I have sucked up a lot of spilled ink on the topic of politics since 2016. Whether on the topic of Trump—be it his attempts to roll back environmental protections and civil liberties, or the investigation into foreign influences underlying his victory, to begin with—or the recent SCOTUS appointment and validation of some of the #METOO movement’s biggest fears, I can’t help but wonder if I, personally, have gotten way too comfortable living in a defensive posture. I don’t know about you, but I have definitely spent too much time since 2016 reacting to things; defining myself by what I’m not.
And I don’t know how effective, or healthy, that is.

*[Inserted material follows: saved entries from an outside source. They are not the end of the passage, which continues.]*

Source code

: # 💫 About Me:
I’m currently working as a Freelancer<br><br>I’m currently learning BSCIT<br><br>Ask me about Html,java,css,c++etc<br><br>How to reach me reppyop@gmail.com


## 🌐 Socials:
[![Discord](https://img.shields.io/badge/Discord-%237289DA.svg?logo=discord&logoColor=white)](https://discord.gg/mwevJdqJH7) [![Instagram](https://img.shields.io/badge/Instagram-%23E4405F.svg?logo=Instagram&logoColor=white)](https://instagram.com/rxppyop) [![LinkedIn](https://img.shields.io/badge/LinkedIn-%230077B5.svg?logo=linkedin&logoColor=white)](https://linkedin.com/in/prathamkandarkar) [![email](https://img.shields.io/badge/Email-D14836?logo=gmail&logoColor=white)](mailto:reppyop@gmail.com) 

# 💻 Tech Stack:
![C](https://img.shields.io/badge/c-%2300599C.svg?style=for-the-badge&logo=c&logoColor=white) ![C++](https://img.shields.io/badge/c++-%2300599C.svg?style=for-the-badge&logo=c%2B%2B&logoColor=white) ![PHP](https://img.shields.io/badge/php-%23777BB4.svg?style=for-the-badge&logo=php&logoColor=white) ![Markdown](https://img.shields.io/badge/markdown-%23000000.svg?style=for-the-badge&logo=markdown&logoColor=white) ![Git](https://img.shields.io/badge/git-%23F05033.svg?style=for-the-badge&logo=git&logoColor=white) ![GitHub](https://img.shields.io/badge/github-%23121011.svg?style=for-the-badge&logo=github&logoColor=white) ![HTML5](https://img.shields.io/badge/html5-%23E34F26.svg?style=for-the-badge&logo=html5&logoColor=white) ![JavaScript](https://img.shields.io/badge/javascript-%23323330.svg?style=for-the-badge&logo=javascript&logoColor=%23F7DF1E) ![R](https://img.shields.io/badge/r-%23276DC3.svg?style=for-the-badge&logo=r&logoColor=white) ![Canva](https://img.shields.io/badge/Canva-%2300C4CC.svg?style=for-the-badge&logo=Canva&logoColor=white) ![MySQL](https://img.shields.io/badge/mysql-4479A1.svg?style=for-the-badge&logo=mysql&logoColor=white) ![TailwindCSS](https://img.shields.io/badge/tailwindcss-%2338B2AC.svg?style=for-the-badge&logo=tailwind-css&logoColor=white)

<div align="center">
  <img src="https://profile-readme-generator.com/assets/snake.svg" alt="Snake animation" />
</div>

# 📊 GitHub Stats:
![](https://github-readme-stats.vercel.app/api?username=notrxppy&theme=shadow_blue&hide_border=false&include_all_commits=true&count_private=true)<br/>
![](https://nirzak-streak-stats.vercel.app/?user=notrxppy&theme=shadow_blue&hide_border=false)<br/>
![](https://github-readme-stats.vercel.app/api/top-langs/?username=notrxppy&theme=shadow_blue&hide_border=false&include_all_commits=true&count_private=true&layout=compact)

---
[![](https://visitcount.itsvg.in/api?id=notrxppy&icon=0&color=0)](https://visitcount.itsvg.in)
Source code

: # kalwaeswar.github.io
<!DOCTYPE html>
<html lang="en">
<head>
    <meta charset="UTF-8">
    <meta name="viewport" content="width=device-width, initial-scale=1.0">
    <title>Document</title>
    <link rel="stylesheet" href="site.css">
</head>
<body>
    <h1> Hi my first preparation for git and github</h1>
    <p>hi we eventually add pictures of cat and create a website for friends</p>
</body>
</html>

When I think of all that spilled ink I’ve huffed, I see scattered variations of this same defensive posture echoed each time—certain things are wrong, certain people are bad, certain positions are bad. This intimates a false idea that because certain things are true, and because grave sins were committed by the other side, that moral and intellectual victory is assured. But this simply isn’t true. We should know now that facts are immaterial when intellectual arguments are waged emotionally; that moral rules and laws are enforced selectively, and for the benefit of those in power. We should know this. I should know this. I, and we, should be beyond being offended when hearing about lost elections due to propaganda victories or faulty institutional structure. I, and we, should be doing something different than just simply being offended, and marching around in some impotent protest that will invariably end up getting turned around and misconstrued into a weaponized inversion of its promise by the same propaganda organs that fed the beast to begin with. At the very least, I should just not be surprised.
But why am I?
Maybe its because when I think about all the stuff I’ve read since 2016, I realize that what I’ve been craving this whole time—around the way of ink, anyway—is a restatement of purpose. An article or essay that restates, for the benefit of ourselves, as well as for people who don’t understand—either due to ignorance, or dominance of media outlets/propaganda organs, manipulation of facts, distortions of reality—what progressive liberal beliefs are actually all about.
I feel a need to re-acquire a lost center. Not a political center, mind you, but a sense of center; of stability that comes from a renewed sense of purpose. That is missing. We know certain things are right and certain things are wrong. We may even disagree, at a nuanced level, about what those things might be, in practice. But what were they, in the most general sense?
And when is the last time you heard any of your thought leaders say what those things were?